Buying an enterprise server usually means selecting a commodity: Pick a processor model and frequency, memory size, number of Ethernet and USB ports, storage interfaces and packaging. In the cloud, selections in elastic instances are even easier. As long as the box fits and runs the desired operating system, the details of what’s inside aren’t that important. If you have to buy another one in two or three years, there are likely higher performance choices available.
In long-lifecycle computing for IoT applications, boxes aren’t commodities. Real-time performance drives differences in processor and board architecture. If you have to buy another one in two or three years, that could be a problem. Vendors often offer industrial and defense customers revision control services, ranging from notification of changes to extended availability of specific configurations. Assuring supply sometimes means a lifetime purchase of components, perhaps as bonded inventory for a customer.

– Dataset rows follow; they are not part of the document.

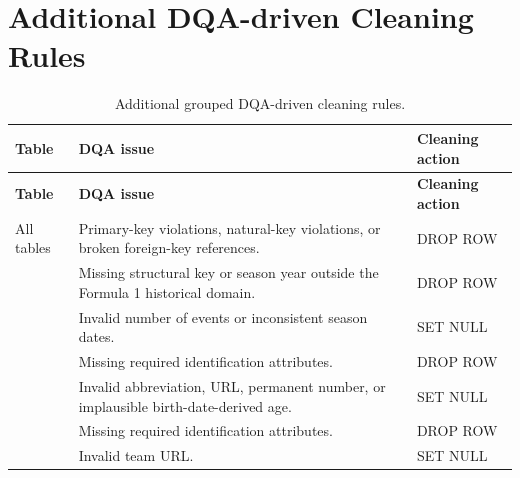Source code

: \documentclass[11pt,a4paper]{article}
\begin{document}
	
	\newpage


	\section{Additional DQA-driven Cleaning Rules}
	\label{appendix:dqa-cleaning-rules}
	
	\vspace{4em}
	
	\begin{longtable}{
			>{\centering\arraybackslash}m{2.6cm}
			>{\raggedright\arraybackslash}m{7.0cm}
			>{\raggedright\arraybackslash}m{5.3cm}
		}
		\caption{Additional grouped DQA-driven cleaning rules.}
		\label{tab:appendix-dqa-cleaning-rules} \\
		\toprule
		\textbf{Table}
		& \textbf{DQA issue}
		& \textbf{Cleaning action} \\
		\midrule
		\endfirsthead
		
		\toprule
		\textbf{Table}
		& \textbf{DQA issue}
		& \textbf{Cleaning action} \\
		\midrule
		\endhead
		
		\bottomrule
		\endfoot
		
		All tables
		& Primary-key violations, natural-key violations, or broken foreign-key references.
		& DROP ROW \\
		
		\midrule
		
		\multirow{2}{*}{season}
		& Missing structural key or season year outside the Formula 1 historical domain.
		& DROP ROW \\
		\cmidrule(l){2-3}
		
		& Invalid number of events or inconsistent season dates.
		& SET NULL \\
		
		\midrule
		
		\multirow{2}{*}{driver}
		& Missing required identification attributes.
		& DROP ROW \\
		\cmidrule(l){2-3}
		
		& Invalid abbreviation, URL, permanent number, or implausible birth-date-derived age.
		& SET NULL \\
		
		\midrule
		
		\multirow{2}{*}{team}
		& Missing required identification attributes.
		& DROP ROW \\
		\cmidrule(l){2-3}
		
		& Invalid team URL.
		& SET NULL \\
		

\end{longtable}
\end{document}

Even simple IoT devices, such as wireless sensors, can present a problem on a 10-year scale. Connectivity specifications evolve, with both major changes and minor revisions. Cellular standards reach sunset as mobile subscribers leave them behind. Vendor support for older gear is often given reluctantly, frequently expensive and sometimes non-existent unless an upgrade is executed.
Choosing interoperable frameworks with robust ecosystems will be critical for success in the long haul. Teams should be prepared with a “plan B” if a vendor is acquired and stops offering a specific configuration, or if they cease operations altogether. Devices with over-the-air (OTA) programming help keep pace with specification changes and alleviate security concerns as they arise.
Teams won’t be able to just stop the IoT plane and work on it. Data collected on day 1 will be just as valuable as data collected on day 3650, if it’s handled correctly through IoT future-proofing tactics. Often, IoT devices connect to networks easily. The real test of an IoT application comes when data starts flowing, perhaps from thousands of devices. Is the data from an authorized device? Is all the data in the correct format? Is it time-stamped properly? Is it checked for errors and missing frames?
Presumably, when an IoT application succeeds, the temptation to scale quickly sets in. Suppose a new group of sensors is added with the same class of information in a slightly different format. The system should abstract formats and sanitize data at the edge, so all data reaching the cloud is ready for algorithmic processing. For example, JSON is one tool that can help with abstraction. Edge computing may also use generative models to reduce data transmitted to the cloud, forwarding only out-of-bounds conditions for further analysis.
At the onset of an IoT project, teams have an idea of what they have set out to accomplish. Inevitably, as projects mature new insights come out of analytics. The architecture may not be optimized to deliver those insights in real-time, and changes may be necessary to speed up delivery of algorithmic results. Workflow optimization is an ongoing process for IoT teams. This is the ultimate instance of rebuilding the plane while in flight, extracting more value from an in-place system.
The Ethos of IoT Future-Proofing
IoT future-proofing is possible by embracing both the longevity and the complexity of the application. Shifting your team ethos from maintaining a static configuration to developing a living application architecture, helps overcome events certain to happen over a 10-year life cycle and beyond.